Stored data entries:
□ □ □ □ □

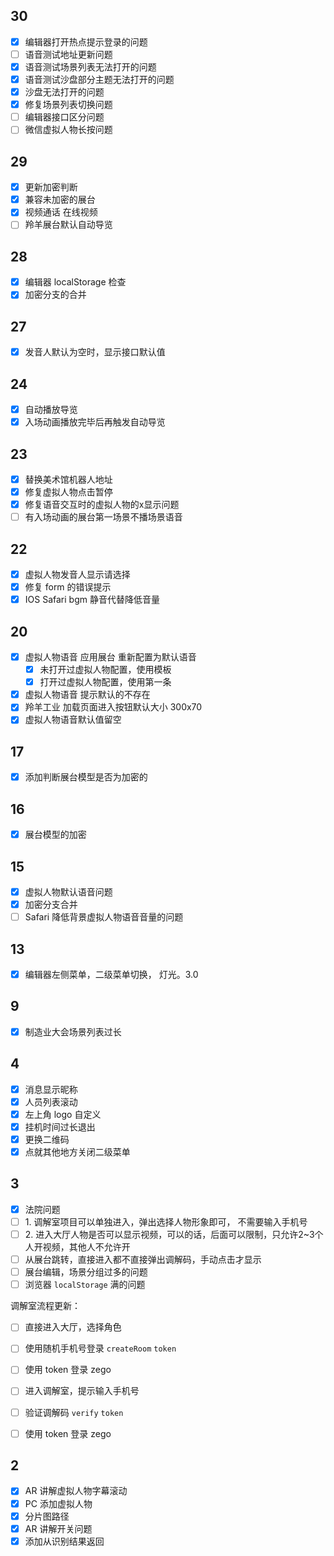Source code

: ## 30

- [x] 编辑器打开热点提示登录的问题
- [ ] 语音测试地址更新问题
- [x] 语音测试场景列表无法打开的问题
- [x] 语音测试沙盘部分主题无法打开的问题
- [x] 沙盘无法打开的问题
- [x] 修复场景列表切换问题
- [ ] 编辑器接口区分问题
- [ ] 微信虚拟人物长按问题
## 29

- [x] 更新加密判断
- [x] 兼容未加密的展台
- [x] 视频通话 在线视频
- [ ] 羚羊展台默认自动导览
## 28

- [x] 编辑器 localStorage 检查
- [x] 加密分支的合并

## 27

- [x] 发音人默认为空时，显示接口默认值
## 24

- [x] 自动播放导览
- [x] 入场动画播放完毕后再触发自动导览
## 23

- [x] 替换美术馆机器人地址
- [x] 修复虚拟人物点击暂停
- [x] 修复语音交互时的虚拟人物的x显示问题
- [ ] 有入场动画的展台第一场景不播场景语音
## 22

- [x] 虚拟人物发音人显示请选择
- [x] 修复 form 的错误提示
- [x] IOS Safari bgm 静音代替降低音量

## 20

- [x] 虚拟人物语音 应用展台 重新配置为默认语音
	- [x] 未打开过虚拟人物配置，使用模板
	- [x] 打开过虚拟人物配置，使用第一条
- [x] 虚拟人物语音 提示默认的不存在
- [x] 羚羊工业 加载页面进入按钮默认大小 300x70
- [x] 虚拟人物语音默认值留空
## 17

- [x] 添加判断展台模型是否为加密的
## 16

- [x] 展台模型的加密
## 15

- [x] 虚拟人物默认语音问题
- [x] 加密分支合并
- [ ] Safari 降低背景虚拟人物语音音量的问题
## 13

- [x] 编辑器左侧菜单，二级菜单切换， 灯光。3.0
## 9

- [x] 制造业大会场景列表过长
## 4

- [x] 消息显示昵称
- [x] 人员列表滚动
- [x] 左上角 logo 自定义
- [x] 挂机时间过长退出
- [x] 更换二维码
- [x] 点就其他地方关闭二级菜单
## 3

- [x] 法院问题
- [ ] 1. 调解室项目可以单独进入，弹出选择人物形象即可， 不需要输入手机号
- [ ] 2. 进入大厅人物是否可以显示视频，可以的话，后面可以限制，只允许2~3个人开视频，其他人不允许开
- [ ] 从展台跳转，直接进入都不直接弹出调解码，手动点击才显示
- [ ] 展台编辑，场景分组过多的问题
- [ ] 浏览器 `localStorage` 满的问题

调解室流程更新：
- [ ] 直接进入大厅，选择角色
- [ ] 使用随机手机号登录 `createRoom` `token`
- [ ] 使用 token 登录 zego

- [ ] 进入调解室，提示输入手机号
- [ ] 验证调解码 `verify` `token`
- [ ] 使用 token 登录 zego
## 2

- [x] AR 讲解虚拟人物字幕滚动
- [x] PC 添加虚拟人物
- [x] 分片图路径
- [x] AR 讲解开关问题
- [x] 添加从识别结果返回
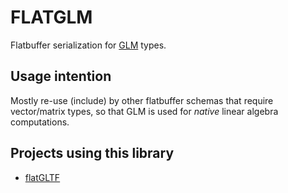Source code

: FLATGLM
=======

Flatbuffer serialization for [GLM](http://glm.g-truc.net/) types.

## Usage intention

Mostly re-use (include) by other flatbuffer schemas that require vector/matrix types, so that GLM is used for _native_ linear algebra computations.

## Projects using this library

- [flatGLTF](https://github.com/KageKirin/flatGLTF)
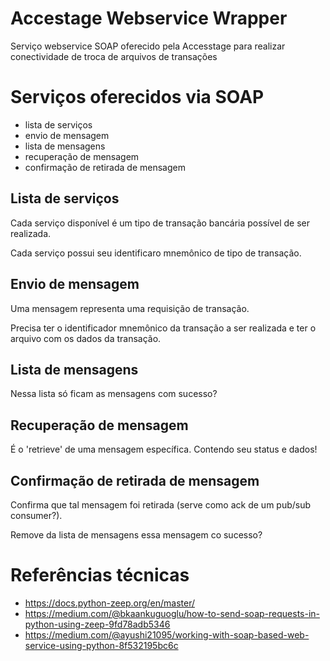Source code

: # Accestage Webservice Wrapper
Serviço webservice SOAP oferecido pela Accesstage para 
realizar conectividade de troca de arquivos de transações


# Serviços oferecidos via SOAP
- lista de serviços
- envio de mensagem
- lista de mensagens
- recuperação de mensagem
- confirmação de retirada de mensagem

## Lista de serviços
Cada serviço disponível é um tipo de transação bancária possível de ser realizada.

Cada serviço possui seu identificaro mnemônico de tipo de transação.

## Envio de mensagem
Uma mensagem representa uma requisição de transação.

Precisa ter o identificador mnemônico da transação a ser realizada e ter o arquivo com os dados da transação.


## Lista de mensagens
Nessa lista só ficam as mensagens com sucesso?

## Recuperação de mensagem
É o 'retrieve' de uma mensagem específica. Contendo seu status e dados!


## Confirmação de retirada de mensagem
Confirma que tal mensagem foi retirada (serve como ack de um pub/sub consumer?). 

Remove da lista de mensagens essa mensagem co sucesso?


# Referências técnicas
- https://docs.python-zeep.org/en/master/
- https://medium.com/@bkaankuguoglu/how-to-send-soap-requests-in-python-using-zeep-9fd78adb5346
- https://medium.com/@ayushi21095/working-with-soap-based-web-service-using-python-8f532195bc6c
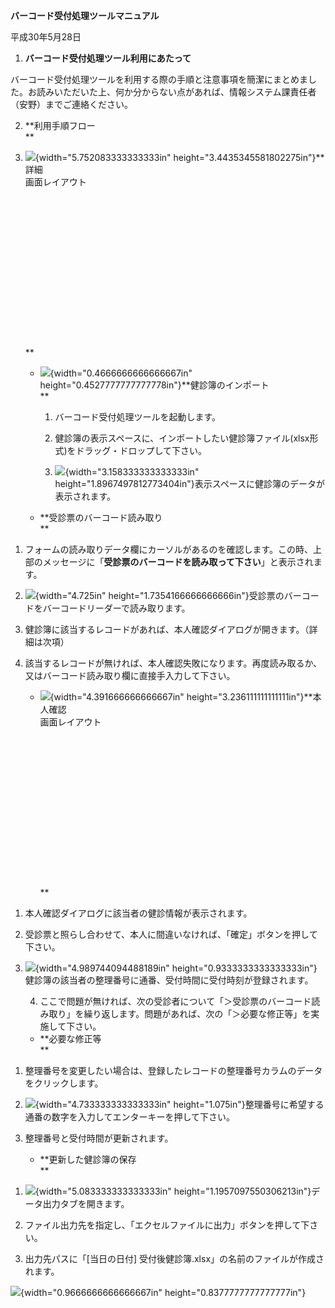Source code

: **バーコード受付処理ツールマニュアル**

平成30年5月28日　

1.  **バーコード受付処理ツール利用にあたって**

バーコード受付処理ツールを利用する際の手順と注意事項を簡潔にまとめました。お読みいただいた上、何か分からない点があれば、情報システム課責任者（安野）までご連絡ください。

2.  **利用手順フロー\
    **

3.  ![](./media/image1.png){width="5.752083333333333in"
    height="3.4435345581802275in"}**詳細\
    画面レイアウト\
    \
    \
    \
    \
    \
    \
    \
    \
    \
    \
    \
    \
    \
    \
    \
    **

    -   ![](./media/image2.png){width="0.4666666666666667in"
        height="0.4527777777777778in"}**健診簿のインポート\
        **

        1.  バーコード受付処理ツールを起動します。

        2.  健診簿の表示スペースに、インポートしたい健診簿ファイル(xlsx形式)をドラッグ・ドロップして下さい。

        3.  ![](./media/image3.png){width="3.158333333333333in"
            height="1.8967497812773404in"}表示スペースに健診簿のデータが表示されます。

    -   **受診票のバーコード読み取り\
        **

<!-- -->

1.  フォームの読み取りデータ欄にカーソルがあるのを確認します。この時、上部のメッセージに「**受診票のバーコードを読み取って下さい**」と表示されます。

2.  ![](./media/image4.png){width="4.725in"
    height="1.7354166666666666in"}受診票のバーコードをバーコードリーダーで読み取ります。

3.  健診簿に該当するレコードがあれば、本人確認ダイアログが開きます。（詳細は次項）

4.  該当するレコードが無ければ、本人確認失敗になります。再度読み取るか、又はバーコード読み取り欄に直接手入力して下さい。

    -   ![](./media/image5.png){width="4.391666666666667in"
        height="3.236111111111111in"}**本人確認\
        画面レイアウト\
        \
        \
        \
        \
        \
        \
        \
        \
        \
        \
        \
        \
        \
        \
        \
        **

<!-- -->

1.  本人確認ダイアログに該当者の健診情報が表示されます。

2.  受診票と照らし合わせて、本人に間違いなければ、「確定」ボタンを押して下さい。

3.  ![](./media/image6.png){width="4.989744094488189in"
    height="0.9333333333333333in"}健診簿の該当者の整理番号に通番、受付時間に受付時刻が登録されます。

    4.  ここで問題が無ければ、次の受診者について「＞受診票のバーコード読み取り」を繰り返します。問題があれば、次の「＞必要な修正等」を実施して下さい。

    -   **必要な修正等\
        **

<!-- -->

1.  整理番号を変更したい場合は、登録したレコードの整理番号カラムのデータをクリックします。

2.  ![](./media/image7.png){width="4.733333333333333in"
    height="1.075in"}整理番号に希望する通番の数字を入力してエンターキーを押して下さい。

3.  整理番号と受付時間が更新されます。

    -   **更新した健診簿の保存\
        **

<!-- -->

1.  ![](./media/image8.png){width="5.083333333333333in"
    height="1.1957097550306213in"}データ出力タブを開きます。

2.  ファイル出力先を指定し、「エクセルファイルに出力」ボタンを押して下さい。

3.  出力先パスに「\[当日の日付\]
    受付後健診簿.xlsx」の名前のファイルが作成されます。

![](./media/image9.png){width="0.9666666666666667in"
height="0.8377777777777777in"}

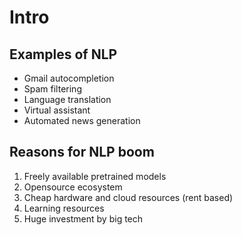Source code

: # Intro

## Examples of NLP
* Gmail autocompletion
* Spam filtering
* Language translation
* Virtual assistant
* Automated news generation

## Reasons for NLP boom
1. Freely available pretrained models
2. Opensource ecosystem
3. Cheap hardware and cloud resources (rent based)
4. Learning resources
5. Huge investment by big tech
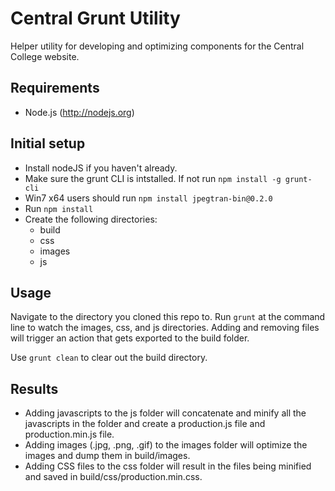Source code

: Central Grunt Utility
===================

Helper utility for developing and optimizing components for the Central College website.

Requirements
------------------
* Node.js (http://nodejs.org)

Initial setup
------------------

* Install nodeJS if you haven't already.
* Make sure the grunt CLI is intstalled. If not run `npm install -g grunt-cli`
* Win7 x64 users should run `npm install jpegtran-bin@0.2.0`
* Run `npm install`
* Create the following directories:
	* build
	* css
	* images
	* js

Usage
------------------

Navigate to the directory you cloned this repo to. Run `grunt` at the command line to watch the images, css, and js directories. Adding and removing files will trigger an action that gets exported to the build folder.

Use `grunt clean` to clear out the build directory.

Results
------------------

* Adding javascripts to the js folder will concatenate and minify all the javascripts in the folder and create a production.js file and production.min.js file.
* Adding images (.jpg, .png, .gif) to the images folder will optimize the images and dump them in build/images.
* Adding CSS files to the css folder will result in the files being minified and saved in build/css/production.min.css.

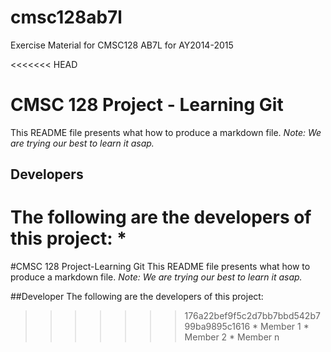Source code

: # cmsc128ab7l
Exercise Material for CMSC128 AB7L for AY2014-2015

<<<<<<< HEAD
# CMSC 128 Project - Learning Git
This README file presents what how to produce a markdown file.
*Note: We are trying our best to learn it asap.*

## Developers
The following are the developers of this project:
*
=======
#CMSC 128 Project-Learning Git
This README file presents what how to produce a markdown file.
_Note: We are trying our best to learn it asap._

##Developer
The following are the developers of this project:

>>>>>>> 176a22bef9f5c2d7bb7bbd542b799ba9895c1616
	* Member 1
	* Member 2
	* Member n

□ □ □ □ □

● **GOAL OF THE EXERCISE**
Your answer should consist of the lines above that hold the word "based", copied exactly.

● **OUTPUT OF THE EXERCISE**
- https://medium.com/@ayushi21095/working-with-soap-based-web-service-using-python-8f532195bc6c
3. Cheap hardware and cloud resources (rent based)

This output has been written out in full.